- **Work required**
Restate, word for word, the lines from the opening line of the data through the line containing "4) Open vuePRO, and select Install.", both included, and nothing else.

Source records:
====================

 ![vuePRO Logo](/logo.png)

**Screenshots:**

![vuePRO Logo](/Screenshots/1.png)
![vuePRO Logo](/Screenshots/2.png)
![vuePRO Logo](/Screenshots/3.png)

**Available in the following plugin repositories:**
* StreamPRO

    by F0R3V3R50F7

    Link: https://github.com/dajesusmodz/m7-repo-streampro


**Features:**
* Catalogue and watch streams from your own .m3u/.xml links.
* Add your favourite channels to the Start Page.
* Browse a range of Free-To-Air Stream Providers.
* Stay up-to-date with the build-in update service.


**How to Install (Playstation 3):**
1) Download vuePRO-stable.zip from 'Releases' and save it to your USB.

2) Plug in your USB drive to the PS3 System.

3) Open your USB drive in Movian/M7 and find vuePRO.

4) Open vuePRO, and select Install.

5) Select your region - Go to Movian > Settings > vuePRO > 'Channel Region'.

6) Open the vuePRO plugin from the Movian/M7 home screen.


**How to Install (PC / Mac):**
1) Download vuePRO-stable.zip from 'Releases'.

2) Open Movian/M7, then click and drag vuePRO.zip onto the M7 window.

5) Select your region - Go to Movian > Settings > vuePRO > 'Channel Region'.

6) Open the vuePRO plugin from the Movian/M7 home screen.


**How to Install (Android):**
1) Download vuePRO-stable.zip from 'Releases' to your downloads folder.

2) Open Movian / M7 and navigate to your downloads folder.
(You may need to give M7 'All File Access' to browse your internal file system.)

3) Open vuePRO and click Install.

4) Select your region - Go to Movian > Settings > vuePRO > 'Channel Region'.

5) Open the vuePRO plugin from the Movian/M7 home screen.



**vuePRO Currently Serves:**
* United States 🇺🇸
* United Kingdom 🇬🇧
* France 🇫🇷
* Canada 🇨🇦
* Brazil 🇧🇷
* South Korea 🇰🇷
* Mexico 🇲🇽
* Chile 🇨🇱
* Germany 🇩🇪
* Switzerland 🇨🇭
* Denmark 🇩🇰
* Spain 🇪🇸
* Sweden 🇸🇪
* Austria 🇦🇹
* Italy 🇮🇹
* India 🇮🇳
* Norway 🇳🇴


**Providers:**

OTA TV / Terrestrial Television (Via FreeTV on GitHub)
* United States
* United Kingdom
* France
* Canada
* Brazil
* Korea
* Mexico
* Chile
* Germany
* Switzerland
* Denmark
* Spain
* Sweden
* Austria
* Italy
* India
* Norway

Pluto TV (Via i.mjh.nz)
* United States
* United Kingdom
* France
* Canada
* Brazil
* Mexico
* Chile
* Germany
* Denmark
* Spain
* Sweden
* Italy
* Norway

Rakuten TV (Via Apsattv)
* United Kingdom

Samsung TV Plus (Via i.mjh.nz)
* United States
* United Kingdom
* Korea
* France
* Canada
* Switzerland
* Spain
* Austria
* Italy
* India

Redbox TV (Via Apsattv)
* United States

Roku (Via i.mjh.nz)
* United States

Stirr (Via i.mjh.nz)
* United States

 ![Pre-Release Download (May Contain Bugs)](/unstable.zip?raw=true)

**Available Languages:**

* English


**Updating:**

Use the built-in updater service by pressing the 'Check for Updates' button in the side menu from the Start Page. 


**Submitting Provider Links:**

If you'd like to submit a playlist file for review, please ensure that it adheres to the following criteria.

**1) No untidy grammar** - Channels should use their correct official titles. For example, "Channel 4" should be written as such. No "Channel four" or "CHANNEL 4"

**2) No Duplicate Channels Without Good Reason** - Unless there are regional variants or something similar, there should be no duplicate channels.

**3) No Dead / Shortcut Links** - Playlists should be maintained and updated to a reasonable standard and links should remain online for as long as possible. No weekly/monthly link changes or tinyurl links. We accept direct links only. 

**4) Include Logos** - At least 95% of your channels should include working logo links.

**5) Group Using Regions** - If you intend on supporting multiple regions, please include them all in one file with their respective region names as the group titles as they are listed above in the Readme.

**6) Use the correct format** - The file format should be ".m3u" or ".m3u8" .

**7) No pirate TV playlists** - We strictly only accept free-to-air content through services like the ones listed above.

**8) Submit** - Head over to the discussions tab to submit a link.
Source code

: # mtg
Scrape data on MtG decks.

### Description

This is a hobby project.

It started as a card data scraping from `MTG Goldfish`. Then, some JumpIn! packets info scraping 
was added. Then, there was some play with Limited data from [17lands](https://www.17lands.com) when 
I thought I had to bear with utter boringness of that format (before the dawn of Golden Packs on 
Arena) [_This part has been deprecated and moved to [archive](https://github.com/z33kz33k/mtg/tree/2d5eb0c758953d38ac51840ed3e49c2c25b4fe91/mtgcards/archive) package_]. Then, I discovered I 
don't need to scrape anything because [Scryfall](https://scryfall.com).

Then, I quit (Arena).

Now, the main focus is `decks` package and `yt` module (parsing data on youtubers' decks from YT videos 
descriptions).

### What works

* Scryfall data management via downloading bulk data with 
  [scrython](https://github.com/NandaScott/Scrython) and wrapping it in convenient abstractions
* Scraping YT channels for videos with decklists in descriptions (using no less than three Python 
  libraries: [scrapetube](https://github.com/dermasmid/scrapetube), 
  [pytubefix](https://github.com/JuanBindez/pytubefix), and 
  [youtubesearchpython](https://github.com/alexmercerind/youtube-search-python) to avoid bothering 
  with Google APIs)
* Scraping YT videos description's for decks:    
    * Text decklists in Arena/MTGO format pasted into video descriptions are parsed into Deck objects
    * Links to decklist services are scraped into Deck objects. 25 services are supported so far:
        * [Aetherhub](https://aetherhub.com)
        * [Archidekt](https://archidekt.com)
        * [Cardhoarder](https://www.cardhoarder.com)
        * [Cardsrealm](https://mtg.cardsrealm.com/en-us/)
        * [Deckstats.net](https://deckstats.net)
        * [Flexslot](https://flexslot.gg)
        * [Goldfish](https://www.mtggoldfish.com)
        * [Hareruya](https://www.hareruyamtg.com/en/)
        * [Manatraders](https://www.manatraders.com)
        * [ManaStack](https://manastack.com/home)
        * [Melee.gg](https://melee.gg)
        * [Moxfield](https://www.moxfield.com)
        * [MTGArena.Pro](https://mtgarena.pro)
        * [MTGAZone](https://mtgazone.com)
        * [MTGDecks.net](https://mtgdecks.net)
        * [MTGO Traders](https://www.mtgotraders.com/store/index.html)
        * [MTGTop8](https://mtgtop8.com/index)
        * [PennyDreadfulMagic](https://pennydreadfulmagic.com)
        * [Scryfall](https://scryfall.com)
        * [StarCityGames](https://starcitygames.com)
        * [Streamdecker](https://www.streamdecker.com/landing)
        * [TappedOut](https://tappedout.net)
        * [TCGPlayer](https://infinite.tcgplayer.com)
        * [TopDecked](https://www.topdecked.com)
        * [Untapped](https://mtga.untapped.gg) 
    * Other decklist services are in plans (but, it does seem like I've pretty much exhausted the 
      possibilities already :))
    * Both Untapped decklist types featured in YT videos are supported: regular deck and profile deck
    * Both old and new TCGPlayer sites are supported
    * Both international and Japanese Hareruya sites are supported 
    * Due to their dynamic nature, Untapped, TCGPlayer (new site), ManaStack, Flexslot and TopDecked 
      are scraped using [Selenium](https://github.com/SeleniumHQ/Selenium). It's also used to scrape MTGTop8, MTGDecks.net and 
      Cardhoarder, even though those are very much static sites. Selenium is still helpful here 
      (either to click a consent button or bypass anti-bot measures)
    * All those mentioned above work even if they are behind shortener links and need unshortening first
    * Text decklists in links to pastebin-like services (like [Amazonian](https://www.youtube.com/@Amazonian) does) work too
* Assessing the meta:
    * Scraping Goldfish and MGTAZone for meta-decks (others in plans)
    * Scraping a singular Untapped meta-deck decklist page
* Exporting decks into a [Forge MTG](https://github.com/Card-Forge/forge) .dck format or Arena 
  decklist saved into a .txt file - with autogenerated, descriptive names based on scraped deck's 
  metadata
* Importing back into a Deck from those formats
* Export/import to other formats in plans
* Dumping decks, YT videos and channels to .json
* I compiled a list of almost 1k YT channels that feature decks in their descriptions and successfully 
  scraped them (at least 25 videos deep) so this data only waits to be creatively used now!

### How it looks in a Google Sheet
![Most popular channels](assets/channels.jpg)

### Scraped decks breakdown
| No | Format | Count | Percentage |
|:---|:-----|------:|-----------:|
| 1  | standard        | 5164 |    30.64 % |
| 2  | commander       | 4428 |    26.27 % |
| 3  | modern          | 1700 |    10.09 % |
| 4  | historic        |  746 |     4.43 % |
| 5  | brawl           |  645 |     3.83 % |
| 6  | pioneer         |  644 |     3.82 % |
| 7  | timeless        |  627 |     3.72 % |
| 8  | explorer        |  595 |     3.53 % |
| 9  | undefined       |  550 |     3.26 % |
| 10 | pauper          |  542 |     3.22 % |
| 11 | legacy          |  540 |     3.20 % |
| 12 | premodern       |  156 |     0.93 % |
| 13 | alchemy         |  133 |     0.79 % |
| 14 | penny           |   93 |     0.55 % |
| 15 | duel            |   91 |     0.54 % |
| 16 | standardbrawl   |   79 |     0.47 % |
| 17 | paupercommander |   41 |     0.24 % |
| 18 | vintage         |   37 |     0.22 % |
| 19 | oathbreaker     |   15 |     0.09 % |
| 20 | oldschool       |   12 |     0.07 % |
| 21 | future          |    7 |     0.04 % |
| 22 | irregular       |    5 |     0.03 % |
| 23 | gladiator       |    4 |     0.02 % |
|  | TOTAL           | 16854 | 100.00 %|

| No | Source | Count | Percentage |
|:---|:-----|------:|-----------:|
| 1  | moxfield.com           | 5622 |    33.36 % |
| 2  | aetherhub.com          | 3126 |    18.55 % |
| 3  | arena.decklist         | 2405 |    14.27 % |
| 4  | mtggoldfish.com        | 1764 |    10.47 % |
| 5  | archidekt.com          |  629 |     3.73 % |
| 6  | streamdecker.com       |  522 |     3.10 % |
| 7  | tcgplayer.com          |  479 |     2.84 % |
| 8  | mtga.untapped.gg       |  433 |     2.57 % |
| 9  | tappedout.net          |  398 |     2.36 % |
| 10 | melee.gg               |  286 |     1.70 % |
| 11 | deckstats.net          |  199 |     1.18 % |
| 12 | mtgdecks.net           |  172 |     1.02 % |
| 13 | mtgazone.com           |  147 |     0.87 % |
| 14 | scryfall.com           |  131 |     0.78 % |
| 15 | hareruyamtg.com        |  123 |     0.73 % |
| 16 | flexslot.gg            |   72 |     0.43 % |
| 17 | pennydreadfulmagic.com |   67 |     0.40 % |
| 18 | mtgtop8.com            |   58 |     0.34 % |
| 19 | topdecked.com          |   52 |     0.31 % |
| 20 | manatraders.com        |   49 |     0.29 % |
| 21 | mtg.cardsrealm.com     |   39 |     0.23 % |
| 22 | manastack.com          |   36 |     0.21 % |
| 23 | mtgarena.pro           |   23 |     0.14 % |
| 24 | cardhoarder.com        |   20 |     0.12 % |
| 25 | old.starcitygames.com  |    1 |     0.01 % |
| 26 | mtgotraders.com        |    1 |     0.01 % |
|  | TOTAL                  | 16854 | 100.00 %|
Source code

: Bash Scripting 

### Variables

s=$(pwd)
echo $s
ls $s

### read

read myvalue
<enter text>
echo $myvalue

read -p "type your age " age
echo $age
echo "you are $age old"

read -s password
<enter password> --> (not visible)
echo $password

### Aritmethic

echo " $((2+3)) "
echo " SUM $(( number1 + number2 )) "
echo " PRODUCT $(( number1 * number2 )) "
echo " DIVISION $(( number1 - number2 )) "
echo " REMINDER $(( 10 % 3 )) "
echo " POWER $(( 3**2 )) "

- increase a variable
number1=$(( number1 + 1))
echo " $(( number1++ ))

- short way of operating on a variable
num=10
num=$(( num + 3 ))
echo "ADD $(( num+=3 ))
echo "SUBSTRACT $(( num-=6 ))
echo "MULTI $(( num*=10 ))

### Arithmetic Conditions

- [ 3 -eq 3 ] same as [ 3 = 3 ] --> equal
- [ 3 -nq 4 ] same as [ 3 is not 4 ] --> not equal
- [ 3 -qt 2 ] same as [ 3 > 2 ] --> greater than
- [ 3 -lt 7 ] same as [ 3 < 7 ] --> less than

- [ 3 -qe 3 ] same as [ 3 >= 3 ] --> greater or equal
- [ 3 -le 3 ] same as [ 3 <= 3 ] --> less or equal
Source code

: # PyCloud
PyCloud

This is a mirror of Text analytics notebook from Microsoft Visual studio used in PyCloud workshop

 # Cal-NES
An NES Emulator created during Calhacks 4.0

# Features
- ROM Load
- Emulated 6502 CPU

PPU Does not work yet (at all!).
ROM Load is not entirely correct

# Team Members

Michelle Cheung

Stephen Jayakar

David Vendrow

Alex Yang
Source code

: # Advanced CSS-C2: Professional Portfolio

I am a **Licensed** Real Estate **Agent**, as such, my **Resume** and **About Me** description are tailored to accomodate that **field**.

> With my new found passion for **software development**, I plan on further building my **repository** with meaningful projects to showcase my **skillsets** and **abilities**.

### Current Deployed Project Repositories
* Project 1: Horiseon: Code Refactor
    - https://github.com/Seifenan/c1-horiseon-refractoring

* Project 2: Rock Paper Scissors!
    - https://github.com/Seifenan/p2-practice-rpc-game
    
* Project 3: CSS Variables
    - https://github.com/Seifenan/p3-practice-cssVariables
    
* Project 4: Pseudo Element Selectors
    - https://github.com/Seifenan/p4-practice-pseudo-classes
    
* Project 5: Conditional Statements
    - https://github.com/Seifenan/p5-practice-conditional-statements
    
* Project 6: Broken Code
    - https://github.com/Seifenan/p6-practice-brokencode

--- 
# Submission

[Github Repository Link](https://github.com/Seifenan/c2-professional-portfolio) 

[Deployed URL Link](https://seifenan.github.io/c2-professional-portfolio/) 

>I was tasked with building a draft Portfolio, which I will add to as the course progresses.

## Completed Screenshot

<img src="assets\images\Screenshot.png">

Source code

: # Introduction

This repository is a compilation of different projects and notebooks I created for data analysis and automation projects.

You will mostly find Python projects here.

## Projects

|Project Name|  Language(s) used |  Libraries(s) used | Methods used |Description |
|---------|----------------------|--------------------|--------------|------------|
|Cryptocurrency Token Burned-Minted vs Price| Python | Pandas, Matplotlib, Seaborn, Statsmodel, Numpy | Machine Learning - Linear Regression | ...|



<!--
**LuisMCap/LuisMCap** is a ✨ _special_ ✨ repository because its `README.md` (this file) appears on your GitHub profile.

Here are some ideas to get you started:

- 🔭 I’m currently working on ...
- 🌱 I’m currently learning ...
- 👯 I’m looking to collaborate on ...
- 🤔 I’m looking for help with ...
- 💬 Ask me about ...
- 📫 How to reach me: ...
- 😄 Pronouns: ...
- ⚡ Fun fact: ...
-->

====================

- **Response to the exercise**
 ![vuePRO Logo](/logo.png)

**Screenshots:**

![vuePRO Logo](/Screenshots/1.png)
![vuePRO Logo](/Screenshots/2.png)
![vuePRO Logo](/Screenshots/3.png)

**Available in the following plugin repositories:**
* StreamPRO

    by F0R3V3R50F7

    Link: https://github.com/dajesusmodz/m7-repo-streampro


**Features:**
* Catalogue and watch streams from your own .m3u/.xml links.
* Add your favourite channels to the Start Page.
* Browse a range of Free-To-Air Stream Providers.
* Stay up-to-date with the build-in update service.


**How to Install (Playstation 3):**
1) Download vuePRO-stable.zip from 'Releases' and save it to your USB.

2) Plug in your USB drive to the PS3 System.

3) Open your USB drive in Movian/M7 and find vuePRO.

4) Open vuePRO, and select Install.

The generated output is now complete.